So, if they can, admin lock things down, damn the probabilities. Hence no external drives, no AirDrop… Staff laptops are probably the hardest hit. It has infuriated many technically adept staff. The majority have just gone along with things. But i know of entire programmes being run off external services like Slack, or even Facebook/WhatsApp. Which is a timebomb.


I still have two collections of floppies.

One is the multitudes of 3.5" floppies that went with my Windtunnel G4 and the Performa 636 that it replaced (the Performa got both me and my spouse through college). Still have both, though the Performa hasn’t been booted in several years.

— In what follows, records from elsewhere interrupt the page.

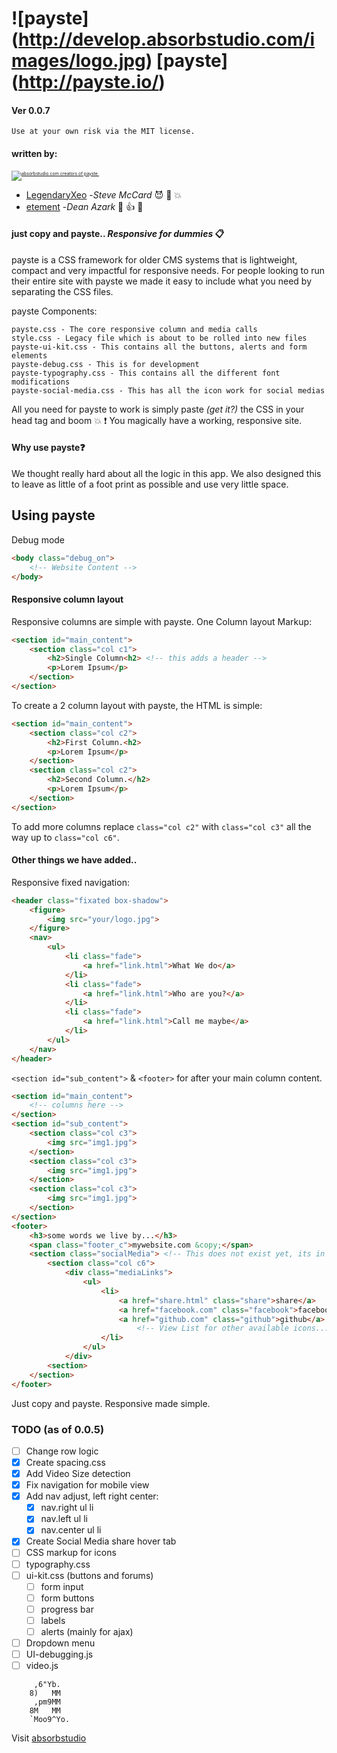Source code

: # ![payste] (http://develop.absorbstudio.com/images/logo.jpg) [payste] (http://payste.io/) 
#### Ver 0.0.7

`Use at your own risk via the MIT license.`

#### written by: 

<section>
    <p style="font-size:0.5em">
        <a href="http://absorbstudio.com/">
            <img src="http://develop.absorbstudio.com/images/abColorLogo.png" alt="absorbstudio.com creators of payste.">
        </a>
    </p>
</section>

* [LegendaryXeo](http://github.com/xeodee) -_Steve McCard_ :smiling_imp: :purple_heart: :boom:
* [etement](http://github.com/absorbstudio) -_Dean Azark_ :facepunch: :+1: :camel: 

#### just copy and payste.. *Responsive for dummies* :clipboard:

payste is a CSS framework for older CMS systems that is lightweight, compact and very impactful for responsive needs. For people looking to run their entire site with payste we made it easy to include what you need by separating the CSS files.

payste Components:

	payste.css - The core responsive column and media calls
	style.css - Legacy file which is about to be rolled into new files
	payste-ui-kit.css - This contains all the buttons, alerts and form elements
	payste-debug.css - This is for development
	payste-typography.css - This contains all the different font modifications
	payste-social-media.css - This has all the icon work for social medias

All you need for payste to work is simply paste *(get it?)* the CSS in your head tag and boom :boom: :exclamation: You magically have a working, responsive site. 

#### Why use payste:question:

We thought really hard about all the logic in this app. We also designed this to leave as little of a foot print as possible and use very little space.

## Using payste

Debug mode
```html
<body class="debug_on">
    <!-- Website Content -->
</body>
```

#### Responsive column layout

Responsive columns are simple with payste.
One Column layout Markup:
```html
<section id="main_content">
    <section class="col c1">
        <h2>Single Column<h2> <!-- this adds a header -->
        <p>Lorem Ipsum</p>
    </section>
</section>
```

To create a 2 column layout with payste, the HTML is simple:
```html
<section id="main_content">
    <section class="col c2">
        <h2>First Column.<h2> 
        <p>Lorem Ipsum</p>
    </section>
    <section class="col c2">
        <h2>Second Column.</h2>
        <p>Lorem Ipsum</p>
    </section>
</section> 
```

To add more columns replace `class="col c2"` with `class="col c3"` all the way up to `class="col c6"`.

#### Other things we have added..

Responsive fixed navigation:
```html
<header class="fixated box-shadow">
    <figure>
        <img src="your/logo.jpg">
    </figure>
    <nav>
        <ul>
            <li class="fade">
                <a href="link.html">What We do</a>
            </li>
            <li class="fade">
                <a href="link.html">Who are you?</a>
            </li>
            <li class="fade">
                <a href="link.html">Call me maybe</a>
            </li>
        </ul>
    </nav>
</header>
```

`<section id="sub_content">` & `<footer>` for after your main column content.
```html
<section id="main_content">
    <!-- columns here -->
</section>
<section id="sub_content">
    <section class="col c3">
        <img src="img1.jpg">
    </section>
    <section class="col c3">
        <img src="img1.jpg">
    </section>
    <section class="col c3">
        <img src="img1.jpg">
    </section>
</section>
<footer>
    <h3>some words we live by...</h3>
    <span class="footer_c">mywebsite.com &copy;</span>
    <section class="socialMedia"> <!-- This does not exist yet, its in the TODO list. -->
        <section class="col c6">
            <div class="mediaLinks">
                <ul>
                    <li>
                        <a href="share.html" class="share">share</a>
                        <a href="facebook.com" class="facebook">facebook</a>
                        <a href="github.com" class="github">github</a>
                            <!-- View List for other available icons... -->
                    </li>
                </ul>
            </div>
        <section>
    </section>
</footer>
```

Just copy and payste. Responsive made simple.

### TODO (as of 0.0.5) 
- [ ] Change row logic
- [x] Create spacing.css
- [x] Add Video Size detection
- [x] Fix navigation for mobile view
- [x] Add nav adjust, left right center: 
    - [x] nav.right ul li 
    - [x] nav.left ul li
    - [x] nav.center ul li
- [x] Create Social Media share hover tab
- [ ] CSS markup for icons
- [ ] typography.css
- [ ] ui-kit.css (buttons and forums)
    - [ ] form input
    - [ ] form buttons
    - [ ] progress bar
    - [ ] labels
    - [ ] alerts (mainly for ajax)
- [ ] Dropdown menu 
- [ ] UI-debugging.js
- [ ] video.js

```
	 ,6"Yb.  
	8)   MM  
	 ,pm9MM  
	8M   MM  
	`Moo9^Yo.
```
Visit [absorbstudio](http://absorbstudio.com)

The other is a gazillion 5 1/4" floppies that go with my old Apple //c (which got me through high school). I still have the //c, though I haven’t tried to turn it on in over 15 years, and I’d be surprised if more than a handful of the floppies are still good.

Then, if you want to go even older, while it’s not floppies, I have several cassettes and the cassette drive from my first computer, an original TRS-80 Color Computer (the first version with the chiclet keyboard), which I also still have. I haven’t tried to turn that one on in at least 20 years.

Yes, I’m reluctant to part with old computers. Does it show?

My younger colleagues did not know what these are…

And many students (who are even younger) were perplexed when they saw this (and what can you do with the pencil)…


Point them all at Techmoan. They may not learn about floppy disks, but they’ll learn about lots of antiquated A/V equipment.